Probably the first issue people will have is the path to their version of 
Python. (Sigh.)

[1] repository - https://github.com/ericleasemorgan/HTRC-Workset-Browser

—
Eric “Git Ignorant” Morgan


Re: [CODE4LIB] hathitrust research center workset browser

2015-06-01 Thread davesgonechina
If your *institutional* email address is not on their whitelist (not sure
if it is limited to subscribing ones, they don't say) you cannot register
using the signup form, instead you can only request an account by briefly
explaining why you want one. Weird, because they'd have potentially learned
more about me if they just let me put my gmail address in the signup form.

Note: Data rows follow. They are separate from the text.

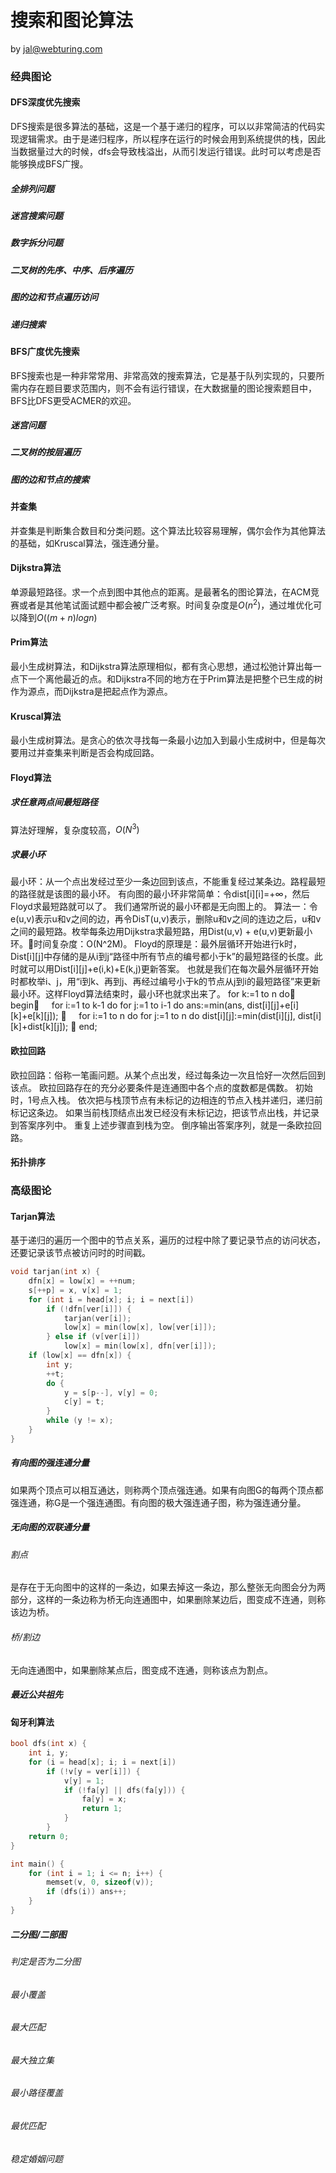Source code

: # 搜索和图论算法 
by jal@webturing.com


### 经典图论

#### DFS深度优先搜索

DFS搜索是很多算法的基础，这是一个基于递归的程序，可以以非常简洁的代码实现逻辑需求。由于是递归程序，所以程序在运行的时候会用到系统提供的栈，因此当数据量过大的时候，dfs会导致栈溢出，从而引发运行错误。此时可以考虑是否能够换成BFS广搜。

##### 全排列问题

##### 迷宫搜索问题

##### 数字拆分问题

##### 二叉树的先序、中序、后序遍历

##### 图的边和节点遍历访问

##### 递归搜索

#### BFS广度优先搜索

BFS搜索也是一种非常常用、非常高效的搜索算法，它是基于队列实现的，只要所需内存在题目要求范围内，则不会有运行错误，在大数据量的图论搜索题目中，BFS比DFS更受ACMER的欢迎。

##### 迷宫问题

##### 二叉树的按层遍历

##### 图的边和节点的搜索

#### 并查集

并查集是判断集合数目和分类问题。这个算法比较容易理解，偶尔会作为其他算法的基础，如Kruscal算法，强连通分量。

#### Dijkstra算法
单源最短路径。求一个点到图中其他点的距离。是最著名的图论算法，在ACM竞赛或者是其他笔试面试题中都会被广泛考察。时间复杂度是${O(n^2)}$，通过堆优化可以降到${O((m+n)logn)}$


#### Prim算法

最小生成树算法，和Dijkstra算法原理相似，都有贪心思想，通过松弛计算出每一点下一个离他最近的点。和Dijkstra不同的地方在于Prim算法是把整个已生成的树作为源点，而Dijkstra是把起点作为源点。

#### Kruscal算法

最小生成树算法。是贪心的依次寻找每一条最小边加入到最小生成树中，但是每次要用过并查集来判断是否会构成回路。

#### Floyd算法

##### 求任意两点间最短路径
算法好理解，复杂度较高，${O(N^3)}$
##### 求最小环
最小环：从一个点出发经过至少一条边回到该点，不能重复经过某条边。路程最短的路径就是该图的最小环。
有向图的最小环非常简单：令dist[i][i]=+∞，然后Floyd求最短路就可以了。
我们通常所说的最小环都是无向图上的。
算法一：令e(u,v)表示u和v之间的边，再令DisT(u,v)表示，删除u和v之间的连边之后，u和v之间的最短路。枚举每条边用Dijkstra求最短路，用Dist(u,v) + e(u,v)更新最小环。时间复杂度：O(N^2M)。
Floyd的原理是：最外层循环开始进行k时，Dist[i][j]中存储的是从i到j“路径中所有节点的编号都小于k”的最短路径的长度。此时就可以用Dist[i][j]+e(i,k)+E(k,j)更新答案。
也就是我们在每次最外层循环开始时都枚举i、j，用“i到k、再到j、再经过编号小于k的节点从j到i的最短路径”来更新最小环。这样Floyd算法结束时，最小环也就求出来了。
for k:=1 to n do  begin     for i:=1 to k-1 do  for j:=1 to i-1 do  ans:=min(ans, dist[i][j]+e[i][k]+e[k][j]);      for i:=1 to n do  for j:=1 to n do  dist[i][j]:=min(dist[i][j], dist[i][k]+dist[k][j]);   end;

#### 欧拉回路
欧拉回路：俗称一笔画问题。从某个点出发，经过每条边一次且恰好一次然后回到该点。
欧拉回路存在的充分必要条件是连通图中各个点的度数都是偶数。
初始时，1号点入栈。
依次把与栈顶节点有未标记的边相连的节点入栈并递归，递归前标记这条边。
如果当前栈顶结点出发已经没有未标记边，把该节点出栈，并记录到答案序列中。
重复上述步骤直到栈为空。
倒序输出答案序列，就是一条欧拉回路。
#### 拓扑排序


### 高级图论

#### Tarjan算法

基于递归的遍历一个图中的节点关系，遍历的过程中除了要记录节点的访问状态，还要记录该节点被访问时的时间戳。
```cpp
void tarjan(int x) {
    dfn[x] = low[x] = ++num;
    s[++p] = x, v[x] = 1;
    for (int i = head[x]; i; i = next[i])
        if (!dfn[ver[i]]) {
            tarjan(ver[i]);
            low[x] = min(low[x], low[ver[i]]);
        } else if (v[ver[i]])
            low[x] = min(low[x], dfn[ver[i]]);
    if (low[x] == dfn[x]) {
        int y;
        ++t;
        do {
            y = s[p--], v[y] = 0;
            c[y] = t;
        }
        while (y != x);
    }
}

```

##### 有向图的强连通分量

如果两个顶点可以相互通达，则称两个顶点强连通。如果有向图G的每两个顶点都强连通，称G是一个强连通图。有向图的极大强连通子图，称为强连通分量。

##### 无向图的双联通分量

###### 割点
是存在于无向图中的这样的一条边，如果去掉这一条边，那么整张无向图会分为两部分，这样的一条边称为桥无向连通图中，如果删除某边后，图变成不连通，则称该边为桥。

###### 桥/割边

无向连通图中，如果删除某点后，图变成不连通，则称该点为割点。

##### 最近公共祖先

#### 匈牙利算法
```cpp
bool dfs(int x) {
    int i, y;
    for (i = head[x]; i; i = next[i])
        if (!v[y = ver[i]]) {
            v[y] = 1;
            if (!fa[y] || dfs(fa[y])) {
                fa[y] = x;
                return 1;
            }
        }
    return 0;
}

int main() {
    for (int i = 1; i <= n; i++) {
        memset(v, 0, sizeof(v));
        if (dfs(i)) ans++;
    }
}
```
##### 二分图/二部图

###### 判定是否为二分图

###### 最小覆盖

###### 最大匹配

###### 最大独立集

###### 最小路径覆盖

###### 最优匹配

###### 稳定婚姻问题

I don't get it - can all users download public domain content? If they give
me an account, will I be indistinguishable from a subscribing institution?
If not, why the extra hoops?

On Fri, May 29, 2015 at 1:51 AM, Eric Lease Morgan emor...@nd.edu wrote:

 On May 27, 2015, at 6:33 PM, Karen Coyle li...@kcoyle.net wrote:

  In my copious spare time I have hacked together a thing I’m calling the
 HathiTrust Research Center Workset Browser, a (fledgling) tool for doing
 “distant reading” against corpora from the HathiTrust. [0, 1] ...
 
  'Want to give it a try? For a limited period of time, go to the
 HathiTrust Research Center Portal, create (refine or identify) a collection
 of personal interest, use the Algorithms tool to export the collection's
 rsync file, and send the file to me. I will feed the rsync file to the
 Browser, and then send you the URL pointing to the results.
 
  [0] introduction in a blog posting - http://ntrda.me/1FUGP2g
  [1] HTRC Workset Browser - http://bit.ly/workset-browser
 
  Eric, what happens if you access this from a non-HT institution? When I
 go to HT I am often unable to download public domain titles because they
 aren't available to members of the general public.


 The short answer is, “Nothing”.

 The long answer is… longer. The HathiTrust proper is accessible to
 anybody, but the downloading of public domain content is only available to
 subscribing institutions.

 On the other hand, the “Workset Browser” is designed to work off the
 HathiTrust Research Center Portal, not the HathiTrust proper. The Portal is
 located at http://sharc.hathitrust.org From there anybody can search the
 collection of public domain content, create collections, and apply various
 algorithms against collections. One of the algorithms is “create RSYNC
 file” which, in turn, allows you to download bunches o’ metadata describing
 the items in your collection. (There is also a “download as MARC”
 algorithm.) This rsync file is the root of the Workset Browser. Feed the
 Browser a rsync file, and the Browser will mirror content locally, index
 it, and generate reports describing the collection.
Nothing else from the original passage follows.